— DATA SHOWN —
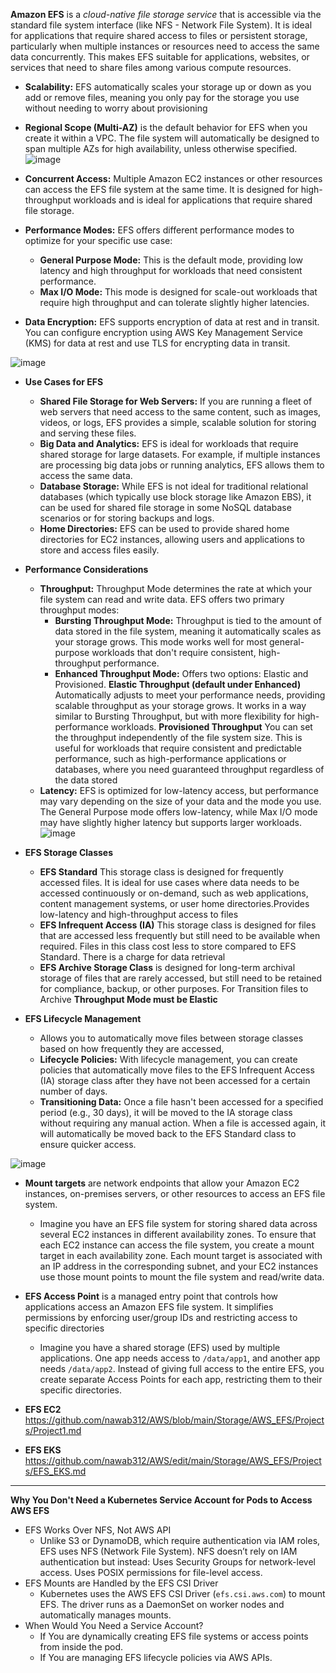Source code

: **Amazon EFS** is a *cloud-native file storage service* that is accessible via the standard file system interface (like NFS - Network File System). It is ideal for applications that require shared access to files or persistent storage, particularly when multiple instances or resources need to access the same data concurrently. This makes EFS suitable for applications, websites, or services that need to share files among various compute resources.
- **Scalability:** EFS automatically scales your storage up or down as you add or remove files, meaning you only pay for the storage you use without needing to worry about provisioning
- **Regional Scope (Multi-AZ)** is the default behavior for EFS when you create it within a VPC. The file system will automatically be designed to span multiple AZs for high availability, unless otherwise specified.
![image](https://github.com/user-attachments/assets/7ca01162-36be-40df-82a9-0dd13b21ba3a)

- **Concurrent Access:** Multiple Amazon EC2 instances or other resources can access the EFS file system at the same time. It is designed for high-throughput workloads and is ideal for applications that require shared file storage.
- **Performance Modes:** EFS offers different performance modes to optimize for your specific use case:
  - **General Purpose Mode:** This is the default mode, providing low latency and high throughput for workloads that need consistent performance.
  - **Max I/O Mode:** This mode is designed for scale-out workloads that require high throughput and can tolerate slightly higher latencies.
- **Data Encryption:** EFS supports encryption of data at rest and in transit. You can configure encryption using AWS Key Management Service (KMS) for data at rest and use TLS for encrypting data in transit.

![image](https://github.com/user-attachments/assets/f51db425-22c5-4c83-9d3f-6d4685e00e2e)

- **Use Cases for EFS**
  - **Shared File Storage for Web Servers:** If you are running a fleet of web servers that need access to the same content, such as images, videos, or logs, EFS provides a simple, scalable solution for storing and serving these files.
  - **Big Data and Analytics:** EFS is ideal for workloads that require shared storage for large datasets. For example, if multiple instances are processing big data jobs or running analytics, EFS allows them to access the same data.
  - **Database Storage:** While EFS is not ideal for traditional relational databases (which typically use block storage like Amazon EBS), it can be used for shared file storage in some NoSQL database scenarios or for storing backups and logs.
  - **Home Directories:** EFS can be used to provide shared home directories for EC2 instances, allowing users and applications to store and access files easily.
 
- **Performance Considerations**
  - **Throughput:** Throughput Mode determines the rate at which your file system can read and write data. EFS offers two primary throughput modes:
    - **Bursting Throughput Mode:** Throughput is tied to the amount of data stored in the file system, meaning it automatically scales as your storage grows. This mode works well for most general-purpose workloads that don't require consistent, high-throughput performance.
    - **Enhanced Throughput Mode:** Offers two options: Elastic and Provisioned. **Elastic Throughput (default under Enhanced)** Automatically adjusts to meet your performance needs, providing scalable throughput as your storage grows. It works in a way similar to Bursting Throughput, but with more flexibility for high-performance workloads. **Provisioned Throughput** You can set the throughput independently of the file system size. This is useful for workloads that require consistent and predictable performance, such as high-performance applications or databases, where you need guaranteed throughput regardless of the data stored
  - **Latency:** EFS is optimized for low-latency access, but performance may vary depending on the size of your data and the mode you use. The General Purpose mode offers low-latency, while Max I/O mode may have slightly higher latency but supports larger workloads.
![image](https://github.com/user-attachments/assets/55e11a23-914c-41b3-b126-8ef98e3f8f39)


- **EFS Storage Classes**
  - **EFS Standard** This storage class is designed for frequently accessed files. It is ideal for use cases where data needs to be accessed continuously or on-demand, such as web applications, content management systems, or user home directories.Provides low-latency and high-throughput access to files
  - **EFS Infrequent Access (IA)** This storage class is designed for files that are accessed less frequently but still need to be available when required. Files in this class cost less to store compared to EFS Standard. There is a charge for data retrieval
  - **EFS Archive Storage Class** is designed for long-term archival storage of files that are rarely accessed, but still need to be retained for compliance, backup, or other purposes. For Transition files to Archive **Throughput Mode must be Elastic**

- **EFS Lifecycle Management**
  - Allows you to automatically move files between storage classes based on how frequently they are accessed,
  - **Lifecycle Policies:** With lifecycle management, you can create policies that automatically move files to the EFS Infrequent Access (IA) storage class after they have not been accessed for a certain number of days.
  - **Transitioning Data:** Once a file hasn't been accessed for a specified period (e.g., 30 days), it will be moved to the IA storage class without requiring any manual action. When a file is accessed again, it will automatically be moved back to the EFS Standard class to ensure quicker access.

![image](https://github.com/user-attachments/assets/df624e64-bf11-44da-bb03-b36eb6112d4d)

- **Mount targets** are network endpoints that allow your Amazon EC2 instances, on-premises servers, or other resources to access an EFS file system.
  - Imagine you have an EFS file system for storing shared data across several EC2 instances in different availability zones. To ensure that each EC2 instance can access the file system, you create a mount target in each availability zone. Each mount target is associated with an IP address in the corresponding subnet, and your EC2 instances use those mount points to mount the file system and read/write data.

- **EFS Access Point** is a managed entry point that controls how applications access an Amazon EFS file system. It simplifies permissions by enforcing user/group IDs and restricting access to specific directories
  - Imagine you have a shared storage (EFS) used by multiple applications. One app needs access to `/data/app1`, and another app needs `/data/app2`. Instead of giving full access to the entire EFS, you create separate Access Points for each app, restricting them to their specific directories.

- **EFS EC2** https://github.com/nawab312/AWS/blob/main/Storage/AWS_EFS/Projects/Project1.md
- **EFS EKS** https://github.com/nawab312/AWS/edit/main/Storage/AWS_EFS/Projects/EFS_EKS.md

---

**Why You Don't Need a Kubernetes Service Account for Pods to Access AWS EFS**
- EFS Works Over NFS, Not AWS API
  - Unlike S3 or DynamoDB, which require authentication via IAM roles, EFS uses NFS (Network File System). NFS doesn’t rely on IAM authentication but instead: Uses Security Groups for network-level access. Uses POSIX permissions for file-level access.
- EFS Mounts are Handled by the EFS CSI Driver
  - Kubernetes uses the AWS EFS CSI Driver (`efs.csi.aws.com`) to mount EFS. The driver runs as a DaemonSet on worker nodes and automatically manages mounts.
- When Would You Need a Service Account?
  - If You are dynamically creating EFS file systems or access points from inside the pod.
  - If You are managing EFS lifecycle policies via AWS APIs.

— THE PROBLEM —
Would you retype the lines above from the one with "- **Performance Considerations**" down to the one with "- **Throughput:** Throughput", word for word, both ends included and no other lines?

— COMPLETED TASK —
- **Performance Considerations**
  - **Throughput:** Throughput Mode determines the rate at which your file system can read and write data. EFS offers two primary throughput modes:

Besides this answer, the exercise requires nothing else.